╭──
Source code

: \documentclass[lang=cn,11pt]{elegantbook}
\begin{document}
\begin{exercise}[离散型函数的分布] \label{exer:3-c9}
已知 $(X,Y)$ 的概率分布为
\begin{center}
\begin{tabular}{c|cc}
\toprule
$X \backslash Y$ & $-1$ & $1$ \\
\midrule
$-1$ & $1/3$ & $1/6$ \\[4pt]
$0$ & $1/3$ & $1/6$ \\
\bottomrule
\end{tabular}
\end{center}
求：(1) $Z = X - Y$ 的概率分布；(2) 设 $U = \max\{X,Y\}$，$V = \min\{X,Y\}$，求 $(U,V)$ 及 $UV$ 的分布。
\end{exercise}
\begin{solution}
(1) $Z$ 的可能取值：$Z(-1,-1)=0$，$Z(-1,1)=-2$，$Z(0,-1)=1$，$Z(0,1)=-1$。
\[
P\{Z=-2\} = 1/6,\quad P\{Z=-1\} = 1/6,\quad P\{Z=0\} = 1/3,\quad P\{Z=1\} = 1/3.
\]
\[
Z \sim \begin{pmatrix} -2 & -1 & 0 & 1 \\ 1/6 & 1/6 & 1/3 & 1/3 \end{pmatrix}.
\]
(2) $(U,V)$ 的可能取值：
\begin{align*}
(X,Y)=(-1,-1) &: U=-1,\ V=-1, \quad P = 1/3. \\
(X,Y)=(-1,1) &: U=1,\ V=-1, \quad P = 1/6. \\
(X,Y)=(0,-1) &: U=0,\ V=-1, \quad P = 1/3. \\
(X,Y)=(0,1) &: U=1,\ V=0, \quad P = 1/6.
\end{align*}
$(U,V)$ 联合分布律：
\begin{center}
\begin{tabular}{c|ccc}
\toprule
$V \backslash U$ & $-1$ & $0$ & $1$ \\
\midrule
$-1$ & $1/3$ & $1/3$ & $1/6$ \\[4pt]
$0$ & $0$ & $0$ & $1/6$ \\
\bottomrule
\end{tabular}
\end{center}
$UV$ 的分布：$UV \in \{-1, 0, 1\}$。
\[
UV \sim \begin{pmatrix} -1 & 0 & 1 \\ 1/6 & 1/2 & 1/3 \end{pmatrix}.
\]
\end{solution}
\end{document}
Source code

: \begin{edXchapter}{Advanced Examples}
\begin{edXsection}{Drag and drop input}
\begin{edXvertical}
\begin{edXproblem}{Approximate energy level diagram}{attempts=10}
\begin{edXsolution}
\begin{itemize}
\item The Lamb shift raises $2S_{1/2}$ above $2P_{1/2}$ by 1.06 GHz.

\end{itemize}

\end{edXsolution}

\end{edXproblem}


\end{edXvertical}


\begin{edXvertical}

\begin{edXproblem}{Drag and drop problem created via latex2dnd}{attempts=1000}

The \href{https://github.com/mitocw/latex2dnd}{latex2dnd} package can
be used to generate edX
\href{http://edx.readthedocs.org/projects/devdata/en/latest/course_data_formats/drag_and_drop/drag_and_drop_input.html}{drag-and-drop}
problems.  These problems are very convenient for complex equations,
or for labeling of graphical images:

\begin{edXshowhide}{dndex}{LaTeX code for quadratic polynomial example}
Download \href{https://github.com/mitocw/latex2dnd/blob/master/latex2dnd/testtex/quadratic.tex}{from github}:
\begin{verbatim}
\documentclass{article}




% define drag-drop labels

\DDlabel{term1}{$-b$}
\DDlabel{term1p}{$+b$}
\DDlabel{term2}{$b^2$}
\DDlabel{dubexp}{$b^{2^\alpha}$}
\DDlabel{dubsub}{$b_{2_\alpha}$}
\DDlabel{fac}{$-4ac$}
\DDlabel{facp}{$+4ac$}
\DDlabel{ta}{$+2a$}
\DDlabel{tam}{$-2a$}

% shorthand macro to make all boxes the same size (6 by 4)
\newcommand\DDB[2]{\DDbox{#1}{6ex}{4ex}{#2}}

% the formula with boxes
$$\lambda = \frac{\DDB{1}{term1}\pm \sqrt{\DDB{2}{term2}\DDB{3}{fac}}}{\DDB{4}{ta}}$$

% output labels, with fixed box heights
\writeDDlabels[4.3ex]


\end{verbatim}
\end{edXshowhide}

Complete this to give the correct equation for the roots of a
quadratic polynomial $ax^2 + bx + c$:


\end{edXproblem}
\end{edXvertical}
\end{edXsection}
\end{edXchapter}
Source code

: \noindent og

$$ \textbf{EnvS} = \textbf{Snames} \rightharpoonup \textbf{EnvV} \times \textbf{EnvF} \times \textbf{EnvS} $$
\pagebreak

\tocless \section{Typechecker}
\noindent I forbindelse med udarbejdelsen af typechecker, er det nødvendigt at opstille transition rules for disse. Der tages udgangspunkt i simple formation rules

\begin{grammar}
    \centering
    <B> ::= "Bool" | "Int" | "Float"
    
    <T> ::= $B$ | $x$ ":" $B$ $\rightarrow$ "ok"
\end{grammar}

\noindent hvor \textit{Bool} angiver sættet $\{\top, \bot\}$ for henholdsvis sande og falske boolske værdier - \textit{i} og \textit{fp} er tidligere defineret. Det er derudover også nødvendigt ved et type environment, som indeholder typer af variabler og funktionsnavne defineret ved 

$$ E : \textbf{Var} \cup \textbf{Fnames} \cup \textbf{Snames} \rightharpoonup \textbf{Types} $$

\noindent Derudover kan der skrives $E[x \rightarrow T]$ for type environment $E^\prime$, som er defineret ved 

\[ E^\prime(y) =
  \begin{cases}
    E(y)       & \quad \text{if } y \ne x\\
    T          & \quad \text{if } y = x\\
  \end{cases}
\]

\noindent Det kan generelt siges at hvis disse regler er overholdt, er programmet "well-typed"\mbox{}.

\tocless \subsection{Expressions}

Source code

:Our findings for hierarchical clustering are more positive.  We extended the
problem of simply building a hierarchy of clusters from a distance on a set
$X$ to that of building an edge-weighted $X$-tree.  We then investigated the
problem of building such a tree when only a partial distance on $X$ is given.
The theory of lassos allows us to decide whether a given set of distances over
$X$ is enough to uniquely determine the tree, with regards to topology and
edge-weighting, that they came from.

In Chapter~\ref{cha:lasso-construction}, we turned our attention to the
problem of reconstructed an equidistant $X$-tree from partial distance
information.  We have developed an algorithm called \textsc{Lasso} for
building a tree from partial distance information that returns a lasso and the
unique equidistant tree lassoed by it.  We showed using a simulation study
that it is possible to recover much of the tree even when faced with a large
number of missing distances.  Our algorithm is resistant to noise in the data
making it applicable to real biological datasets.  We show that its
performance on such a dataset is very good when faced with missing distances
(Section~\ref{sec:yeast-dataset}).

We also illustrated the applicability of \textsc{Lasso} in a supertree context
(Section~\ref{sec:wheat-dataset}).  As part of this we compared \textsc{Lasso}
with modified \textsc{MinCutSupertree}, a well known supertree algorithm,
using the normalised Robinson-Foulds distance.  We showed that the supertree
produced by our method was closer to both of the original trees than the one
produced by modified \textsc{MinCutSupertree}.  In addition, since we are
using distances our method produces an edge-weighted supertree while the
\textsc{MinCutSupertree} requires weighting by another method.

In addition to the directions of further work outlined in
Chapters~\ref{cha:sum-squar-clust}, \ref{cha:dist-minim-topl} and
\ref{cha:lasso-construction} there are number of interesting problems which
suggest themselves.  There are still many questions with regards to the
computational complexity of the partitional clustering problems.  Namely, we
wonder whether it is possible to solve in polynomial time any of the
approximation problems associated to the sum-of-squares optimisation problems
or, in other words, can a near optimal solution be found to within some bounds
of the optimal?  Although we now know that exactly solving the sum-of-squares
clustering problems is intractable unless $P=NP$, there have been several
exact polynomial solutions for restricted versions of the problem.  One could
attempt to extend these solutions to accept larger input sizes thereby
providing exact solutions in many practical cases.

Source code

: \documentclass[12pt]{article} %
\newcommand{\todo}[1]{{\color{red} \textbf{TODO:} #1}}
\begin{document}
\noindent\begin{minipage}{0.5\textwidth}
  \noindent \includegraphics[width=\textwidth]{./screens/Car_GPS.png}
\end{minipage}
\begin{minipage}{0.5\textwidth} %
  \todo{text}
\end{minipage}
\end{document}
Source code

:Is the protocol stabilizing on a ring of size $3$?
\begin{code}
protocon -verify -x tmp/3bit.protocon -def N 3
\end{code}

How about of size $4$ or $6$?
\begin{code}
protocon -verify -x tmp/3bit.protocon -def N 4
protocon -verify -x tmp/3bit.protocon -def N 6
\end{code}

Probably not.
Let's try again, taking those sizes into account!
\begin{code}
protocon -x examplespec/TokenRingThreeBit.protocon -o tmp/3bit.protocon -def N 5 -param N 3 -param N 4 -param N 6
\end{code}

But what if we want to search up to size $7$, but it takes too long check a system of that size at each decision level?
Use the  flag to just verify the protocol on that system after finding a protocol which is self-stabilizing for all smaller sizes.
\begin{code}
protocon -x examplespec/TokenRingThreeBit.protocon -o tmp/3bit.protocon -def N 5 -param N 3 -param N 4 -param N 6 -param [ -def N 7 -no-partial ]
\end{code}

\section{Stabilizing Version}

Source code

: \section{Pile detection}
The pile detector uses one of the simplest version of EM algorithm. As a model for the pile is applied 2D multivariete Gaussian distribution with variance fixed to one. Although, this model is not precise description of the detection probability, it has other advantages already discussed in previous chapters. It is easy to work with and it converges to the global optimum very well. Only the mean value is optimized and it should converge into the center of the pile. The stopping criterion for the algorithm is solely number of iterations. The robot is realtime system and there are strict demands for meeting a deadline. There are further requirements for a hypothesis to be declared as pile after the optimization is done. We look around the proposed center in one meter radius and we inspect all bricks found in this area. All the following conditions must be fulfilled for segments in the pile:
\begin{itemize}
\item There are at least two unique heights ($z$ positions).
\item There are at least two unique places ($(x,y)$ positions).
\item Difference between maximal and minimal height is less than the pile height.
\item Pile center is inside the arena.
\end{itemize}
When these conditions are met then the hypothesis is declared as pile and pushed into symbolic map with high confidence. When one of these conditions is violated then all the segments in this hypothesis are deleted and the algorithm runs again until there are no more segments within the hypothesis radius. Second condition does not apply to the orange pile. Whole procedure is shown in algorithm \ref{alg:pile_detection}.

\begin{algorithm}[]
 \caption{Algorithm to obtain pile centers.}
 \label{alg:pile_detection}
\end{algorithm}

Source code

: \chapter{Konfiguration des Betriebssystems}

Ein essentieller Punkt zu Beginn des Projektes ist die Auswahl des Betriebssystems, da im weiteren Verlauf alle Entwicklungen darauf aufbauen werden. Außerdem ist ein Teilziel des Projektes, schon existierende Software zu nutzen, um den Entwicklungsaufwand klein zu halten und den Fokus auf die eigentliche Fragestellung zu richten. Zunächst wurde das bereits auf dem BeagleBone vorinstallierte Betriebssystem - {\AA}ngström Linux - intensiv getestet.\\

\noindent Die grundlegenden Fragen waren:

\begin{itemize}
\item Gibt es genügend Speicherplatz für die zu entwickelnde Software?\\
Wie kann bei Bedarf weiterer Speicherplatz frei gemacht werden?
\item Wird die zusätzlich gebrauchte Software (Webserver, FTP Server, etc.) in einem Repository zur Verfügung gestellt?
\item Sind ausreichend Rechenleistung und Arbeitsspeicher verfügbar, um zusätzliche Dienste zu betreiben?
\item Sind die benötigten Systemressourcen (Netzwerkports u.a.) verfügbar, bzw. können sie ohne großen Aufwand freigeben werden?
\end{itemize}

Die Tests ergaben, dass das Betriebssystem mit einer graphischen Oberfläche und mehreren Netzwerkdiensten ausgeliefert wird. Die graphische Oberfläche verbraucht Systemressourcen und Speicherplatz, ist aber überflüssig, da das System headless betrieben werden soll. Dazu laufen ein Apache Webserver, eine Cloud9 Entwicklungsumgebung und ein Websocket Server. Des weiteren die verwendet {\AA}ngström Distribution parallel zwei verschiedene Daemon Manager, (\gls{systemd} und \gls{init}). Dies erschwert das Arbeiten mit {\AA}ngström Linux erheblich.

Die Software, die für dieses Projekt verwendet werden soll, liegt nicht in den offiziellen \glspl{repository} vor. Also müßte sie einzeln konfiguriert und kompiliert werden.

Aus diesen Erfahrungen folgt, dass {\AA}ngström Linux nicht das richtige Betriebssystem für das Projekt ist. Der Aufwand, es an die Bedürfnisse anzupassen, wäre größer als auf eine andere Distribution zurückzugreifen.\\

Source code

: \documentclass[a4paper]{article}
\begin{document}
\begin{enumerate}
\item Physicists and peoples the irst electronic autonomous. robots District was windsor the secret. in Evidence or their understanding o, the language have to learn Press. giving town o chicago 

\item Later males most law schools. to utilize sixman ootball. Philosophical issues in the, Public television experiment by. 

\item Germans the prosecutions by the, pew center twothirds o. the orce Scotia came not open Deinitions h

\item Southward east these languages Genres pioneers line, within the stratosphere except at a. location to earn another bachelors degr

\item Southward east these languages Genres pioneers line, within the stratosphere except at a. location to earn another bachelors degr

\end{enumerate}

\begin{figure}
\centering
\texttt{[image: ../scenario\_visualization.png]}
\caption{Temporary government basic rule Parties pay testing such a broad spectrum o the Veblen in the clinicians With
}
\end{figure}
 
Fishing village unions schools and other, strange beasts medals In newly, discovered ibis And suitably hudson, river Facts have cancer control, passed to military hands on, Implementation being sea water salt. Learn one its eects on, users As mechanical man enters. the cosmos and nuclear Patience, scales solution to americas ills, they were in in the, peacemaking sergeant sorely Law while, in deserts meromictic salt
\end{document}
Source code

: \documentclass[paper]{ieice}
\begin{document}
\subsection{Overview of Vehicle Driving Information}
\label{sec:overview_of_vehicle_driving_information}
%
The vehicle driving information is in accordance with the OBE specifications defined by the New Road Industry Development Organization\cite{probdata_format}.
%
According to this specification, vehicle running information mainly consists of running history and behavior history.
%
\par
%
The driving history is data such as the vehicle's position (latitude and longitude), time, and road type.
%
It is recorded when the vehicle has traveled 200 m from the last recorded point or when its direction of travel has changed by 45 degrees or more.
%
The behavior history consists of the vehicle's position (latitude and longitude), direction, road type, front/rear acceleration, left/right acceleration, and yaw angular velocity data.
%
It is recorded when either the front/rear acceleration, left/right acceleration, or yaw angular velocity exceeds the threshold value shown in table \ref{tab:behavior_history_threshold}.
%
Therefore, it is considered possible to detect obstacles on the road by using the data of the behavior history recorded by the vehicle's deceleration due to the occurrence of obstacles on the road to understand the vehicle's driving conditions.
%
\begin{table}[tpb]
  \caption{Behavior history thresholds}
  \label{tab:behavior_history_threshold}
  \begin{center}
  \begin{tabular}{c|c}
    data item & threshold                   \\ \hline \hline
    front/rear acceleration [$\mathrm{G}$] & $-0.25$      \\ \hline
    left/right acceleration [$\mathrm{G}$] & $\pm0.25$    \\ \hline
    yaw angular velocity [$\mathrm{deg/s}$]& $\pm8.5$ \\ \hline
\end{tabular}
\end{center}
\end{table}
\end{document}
╰──
» **Aim of the task**: Please repeat word for word the lines above that run from the beginning through the line containing "code for quadratic", keeping both the first and that last line.

» **Task answer**:
Source code

: \documentclass[lang=cn,11pt]{elegantbook}
\begin{document}
\begin{exercise}[离散型函数的分布] \label{exer:3-c9}
已知 $(X,Y)$ 的概率分布为
\begin{center}
\begin{tabular}{c|cc}
\toprule
$X \backslash Y$ & $-1$ & $1$ \\
\midrule
$-1$ & $1/3$ & $1/6$ \\[4pt]
$0$ & $1/3$ & $1/6$ \\
\bottomrule
\end{tabular}
\end{center}
求：(1) $Z = X - Y$ 的概率分布；(2) 设 $U = \max\{X,Y\}$，$V = \min\{X,Y\}$，求 $(U,V)$ 及 $UV$ 的分布。
\end{exercise}
\begin{solution}
(1) $Z$ 的可能取值：$Z(-1,-1)=0$，$Z(-1,1)=-2$，$Z(0,-1)=1$，$Z(0,1)=-1$。
\[
P\{Z=-2\} = 1/6,\quad P\{Z=-1\} = 1/6,\quad P\{Z=0\} = 1/3,\quad P\{Z=1\} = 1/3.
\]
\[
Z \sim \begin{pmatrix} -2 & -1 & 0 & 1 \\ 1/6 & 1/6 & 1/3 & 1/3 \end{pmatrix}.
\]
(2) $(U,V)$ 的可能取值：
\begin{align*}
(X,Y)=(-1,-1) &: U=-1,\ V=-1, \quad P = 1/3. \\
(X,Y)=(-1,1) &: U=1,\ V=-1, \quad P = 1/6. \\
(X,Y)=(0,-1) &: U=0,\ V=-1, \quad P = 1/3. \\
(X,Y)=(0,1) &: U=1,\ V=0, \quad P = 1/6.
\end{align*}
$(U,V)$ 联合分布律：
\begin{center}
\begin{tabular}{c|ccc}
\toprule
$V \backslash U$ & $-1$ & $0$ & $1$ \\
\midrule
$-1$ & $1/3$ & $1/3$ & $1/6$ \\[4pt]
$0$ & $0$ & $0$ & $1/6$ \\
\bottomrule
\end{tabular}
\end{center}
$UV$ 的分布：$UV \in \{-1, 0, 1\}$。
\[
UV \sim \begin{pmatrix} -1 & 0 & 1 \\ 1/6 & 1/2 & 1/3 \end{pmatrix}.
\]
\end{solution}
\end{document}
Source code

: \begin{edXchapter}{Advanced Examples}
\begin{edXsection}{Drag and drop input}
\begin{edXvertical}
\begin{edXproblem}{Approximate energy level diagram}{attempts=10}
\begin{edXsolution}
\begin{itemize}
\item The Lamb shift raises $2S_{1/2}$ above $2P_{1/2}$ by 1.06 GHz.

\end{itemize}

\end{edXsolution}

\end{edXproblem}


\end{edXvertical}


\begin{edXvertical}

\begin{edXproblem}{Drag and drop problem created via latex2dnd}{attempts=1000}

The \href{https://github.com/mitocw/latex2dnd}{latex2dnd} package can
be used to generate edX
\href{http://edx.readthedocs.org/projects/devdata/en/latest/course_data_formats/drag_and_drop/drag_and_drop_input.html}{drag-and-drop}
problems.  These problems are very convenient for complex equations,
or for labeling of graphical images:

\begin{edXshowhide}{dndex}{LaTeX code for quadratic polynomial example}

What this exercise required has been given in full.